What lines below contain the string "Arrêté"? List them all.

==== SOURCE MATERIAL

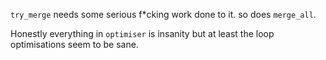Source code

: `try_merge` needs some serious f*cking work done to it.
so does `merge_all`.

Honestly everything in `optimiser` is insanity but at least the loop optimisations seem to be sane.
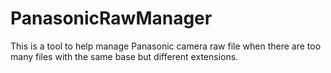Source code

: # PanasonicRawManager
This is a tool to help manage Panasonic camera raw file when there are too many files with the same base but different extensions.
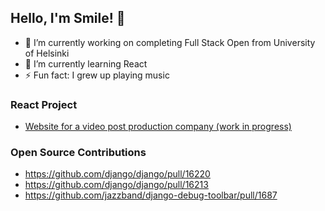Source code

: ## Hello, I'm Smile! 👋

- 🔭 I’m currently working on completing Full Stack Open from University of Helsinki
- 🌱 I’m currently learning React
- ⚡ Fun fact: I grew up playing music

### React Project
- [Website for a video post production company (work in progress)](https://github.com/Yuzulix/NabePeroVideo)

### Open Source Contributions 
- https://github.com/django/django/pull/16220
- https://github.com/django/django/pull/16213
- https://github.com/jazzband/django-debug-toolbar/pull/1687

<!--- 
- 👯 I’m looking to collaborate on ...
- 🤔 I’m looking for help with ...
- 💬 Ask me about ...
- 📫 How to reach me: ...
- 😄 Pronouns: ...
 --->

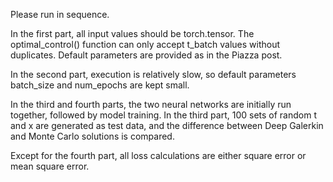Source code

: Please run in sequence.

In the first part, all input values should be torch.tensor. The optimal_control() function can only accept t_batch values without duplicates. Default parameters are provided as in the Piazza post.

In the second part, execution is relatively slow, so default parameters batch_size and num_epochs are kept small.

In the third and fourth parts, the two neural networks are initially run together, followed by model training.
In the third part, 100 sets of random t and x are generated as test data, and the difference between Deep Galerkin and Monte Carlo solutions is compared.

Except for the fourth part, all loss calculations are either square error or mean square error.
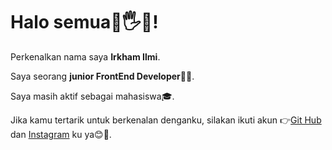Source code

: # Halo semua👋🖐️👋! 

Perkenalkan nama saya **Irkham Ilmi**.<br>

Saya seorang **junior FrontEnd Developer**🧑‍💻.<br>

Saya masih aktif sebagai mahasiswa🎓.<br>

Jika kamu tertarik untuk berkenalan denganku, silakan ikuti akun 👉[Git Hub](https://github.com/irkhamilmi) dan [Instagram](https://www.instagram.com/irkm_5/) ku ya😊🫰.
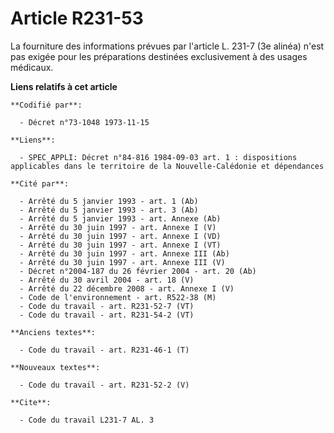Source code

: # Article R231-53

La fourniture des informations prévues par l'article L. 231-7 (3e alinéa) n'est pas exigée pour les préparations destinées
exclusivement à des usages médicaux.

**Liens relatifs à cet article**

	**Codifié par**:

	  - Décret n°73-1048 1973-11-15

	**Liens**:

	  - SPEC_APPLI: Décret n°84-816 1984-09-03 art. 1 : dispositions applicables dans le territoire de la Nouvelle-Calédonie et dépendances

	**Cité par**:

	  - Arrêté du 5 janvier 1993 - art. 1 (Ab)
	  - Arrêté du 5 janvier 1993 - art. 3 (Ab)
	  - Arrêté du 5 janvier 1993 - art. Annexe (Ab)
	  - Arrêté du 30 juin 1997 - art. Annexe I (V)
	  - Arrêté du 30 juin 1997 - art. Annexe I (VD)
	  - Arrêté du 30 juin 1997 - art. Annexe I (VT)
	  - Arrêté du 30 juin 1997 - art. Annexe III (Ab)
	  - Arrêté du 30 juin 1997 - art. Annexe III (V)
	  - Décret n°2004-187 du 26 février 2004 - art. 20 (Ab)
	  - Arrêté du 30 avril 2004 - art. 18 (V)
	  - Arrêté du 22 décembre 2008 - art. Annexe I (V)
	  - Code de l'environnement - art. R522-38 (M)
	  - Code du travail - art. R231-52-7 (VT)
	  - Code du travail - art. R231-54-2 (VT)

	**Anciens textes**:

	  - Code du travail - art. R231-46-1 (T)

	**Nouveaux textes**:

	  - Code du travail - art. R231-52-2 (V)

	**Cite**:

	  - Code du travail L231-7 AL. 3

========

> **OUTPUT**:
	  - Arrêté du 5 janvier 1993 - art. 1 (Ab)
	  - Arrêté du 5 janvier 1993 - art. 3 (Ab)
	  - Arrêté du 5 janvier 1993 - art. Annexe (Ab)
	  - Arrêté du 30 juin 1997 - art. Annexe I (V)
	  - Arrêté du 30 juin 1997 - art. Annexe I (VD)
	  - Arrêté du 30 juin 1997 - art. Annexe I (VT)
	  - Arrêté du 30 juin 1997 - art. Annexe III (Ab)
	  - Arrêté du 30 juin 1997 - art. Annexe III (V)
	  - Arrêté du 30 avril 2004 - art. 18 (V)
	  - Arrêté du 22 décembre 2008 - art. Annexe I (V)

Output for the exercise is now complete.